Chiude lo spazio MICROGalleria
dell’accademia, fondato nel luglio del 2004 presso l’Accademia di Belle Arti
dell’Aquila e, con una performance, Attilio
toglie tutte le scritte che caratterizzavano questo spazio, che torna ad
essere una comune aula, all'ultimo piano dell' accademia .
Prosegue invece la ricerca sulle pratiche espositive del progetto MICROGALLERIA.
Prosegue invece la ricerca sulle pratiche espositive del progetto MICROGALLERIA.
BYE BYE MICROGALLERIA
Video di Anna Maiorano e Cristina Reggio, 2012
Vittoria Biasi
L’aula centrale dell’ultimo piano dell’Accademia dell’Aquila ha un’ampia
storia di ricerca. Dal 2004 Anna Maiorano e Cristina Reggio, sentendo lo
spazio come luogo o corpus vivente,
con l’animismo proprio dell’arte, hanno avviato il progetto MICROGalleria (MG).
Qui segni, passaggi di studenti, impronte di senso sono nate dalla percezione
della luce, dal desiderio del confronto nell’incontro con l’anima. Le
curatrici, accanto a giovani artisti e studenti , hanno curato performance,
eventi, mostre vissute, costruendo un’esperienza, una sintassi partecipativa da
cenacolo, da gruppo di ricostruzione.
Lo spazio è stato vissuto come un luogo, come un corpo ricco di emozioni,
rese evidenti e strutturate con installazioni, con opere che ne hanno messo a
nudo i palpiti, l’aura. I progetti attorno cui è stata articolata la vita della
MG sono stati ideati su aspetti e volti della vita, quali il dono e il
desiderio.
Significativa in tal senso è l’installazione specific site Corsi e
Ricorsi 2010, del gruppo Artemad, che è la trans-scrizione
artistica, estetica del disastro partecipato. L’opera riporta
alla mente la poetica di Montale, dove la parola, come l’oggetto – le 308
scarpe dell’installazione – è intrisa di sacrificio, di rinuncia all’eco in cui
si rifugia il sentimento: come in un quadro di Morandi.

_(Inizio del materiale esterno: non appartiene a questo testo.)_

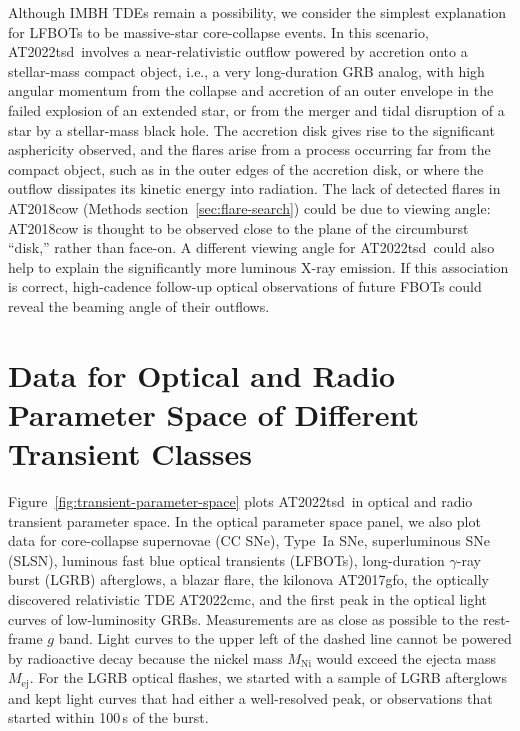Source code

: \documentclass{nature_plusfigure}
\newcommand{\at}{AT2022tsd}
\begin{document}
\begin{methods}
Although IMBH TDEs remain a possibility, we consider the simplest explanation for LFBOTs to be massive-star core-collapse events. In this scenario, \at\ involves a near-relativistic outflow powered by accretion onto a stellar-mass compact object, i.e., a very long-duration GRB analog\cite{Quataert2012}, with high angular momentum from the collapse and accretion of an outer envelope in the failed explosion of an extended star\cite{Perley2021,Metzger2022}, or from the merger and tidal disruption of a star by a stellar-mass black hole\cite{Metzger2022}. The accretion disk gives rise to the significant asphericity observed\cite{Maund2023}, and the flares arise from a process occurring far from the compact object, such as in the outer edges of the accretion disk, or where the outflow dissipates its kinetic energy into radiation. The lack of detected flares in AT2018cow (Methods section~\ref{sec:flare-search}) could be due to viewing angle: AT2018cow is thought to be observed close to the plane of the circumburst ``disk,'' rather than face-on\cite{Margutti2019,Chen2023}. A different viewing angle for \at\ could also help to explain the significantly more luminous X-ray emission.
If this association is correct, high-cadence follow-up optical observations of future FBOTs could reveal the beaming angle of their outflows.

\section{Data for Optical and Radio Parameter Space of Different Transient Classes}
\label{sec:data-transient-parameter-space}

Figure~\ref{fig:transient-parameter-space} plots \at\ in optical and radio transient parameter space.
In the optical parameter space panel, we also plot data for
core-collapse supernovae (CC SNe\cite{PerleyBTS,Ho2022_RET}), Type~Ia SNe\cite{PerleyBTS}, superluminous SNe (SLSN\cite{PerleyBTS}), luminous fast blue optical transients (LFBOTs\cite{Prentice2018,Perley2019,Ho2019,Margutti2019,Perley2021,Ho2020_Koala,Yao2022,Coppejans2020,Ho2022_AT2020xnd,Arcavi2016,Greiner2015,Pursiainen2018}), long-duration $\gamma$-ray burst (LGRB) afterglows\cite{Racusin2008,Kann2010}, 
a blazar flare\cite{Nesci2021}, the kilonova AT2017gfo\cite{Kasliwal2017,Villar2017,Cowperthwaite2017,Drout2017}, the optically discovered relativistic TDE AT2022cmc\cite{Andreoni2022}, and the first peak in the optical light curves of low-luminosity GRBs\cite{Galama1998,Campana2006,DElia2018,Ho2020_SN2020bvc}.
Measurements are as close as possible to the rest-frame $g$ band.
Light curves to the upper left of the dashed line\cite{Kasen2017} cannot be powered by radioactive decay because the nickel mass $M_\mathrm{Ni}$ would exceed the ejecta mass $M_\mathrm{ej}$. For the LGRB optical flashes, we started with a sample of LGRB afterglows\cite{Kann2010} and kept light curves that had either a well-resolved peak, or observations that started within 100\,s of the burst.


\end{methods}
\end{document}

Lo spazio della MG ha costruito nel tempo una sua storia, il progetto ha
alimentato una sua anima vissuta tra differenti sperimentazioni. I due momenti,
speculari, riflettono l’ideologia del work in progress propria delle curatrici
creatrici di una rete umana, di una concezione sociale dell’arte in cui l’humus
è la condivisione di un sentimento, la riunione circolare attorno ad un segno
che contagia.
Il dono, il desiderio sono tra i temi che hanno connotato i progetti
espositivi e hanno la centralità nell’idea dello spostamento, dell’esodo da
se stesse.
Il dono esce dal territorio del donante verso altre destinazioni, rispondendo
all’idea di mobilità, propria anche del desiderio. Sul proseguimento dell’idea
di mobilità, Anna Maiorano e Cristina Reggio propongono la sospensione
della MG come premessa di uno spostamento, di una ricerca altra del proprio
esistere. La risoluzione all over è un’iniziativa assonante con la
trasformazione del pensiero progettuale, che deve traslocare, mettere in atto
il trasferimento fisico, in cui abbandono e ricognizione sono rapporti di
forza. Il progetto ha il suo passaggio nella ritualità performativa di Attilio
Cianfrocca. L’artista è tra i fondatori del collettivo Artemad, impegnato in
un’ideologia di dialettica con alcuni processi sociali e culturali. Attilio
Cianfrocca è autore del tatuaggio, pratica artistica che si realizza sulla
mappatura della pelle. Il tatuaggio è un rapporto con la fisicità, con la base
umana, determinando una coscienza che si nutre di sensazioni vere
sublimate nella scrittura. Nella performance l’artista, lavorando sul corpo del
luogo, effettua un’azione inversa: di spoliazione e destrutturazione dello
spazio. Da ciò derivano le ramificazioni del sentimento: quello dell’assenza e
del ricordo, che nella dimensione utopica intesse la memoria; e quello
dell’autonomia, della libertà di déplacement propria dell’arte.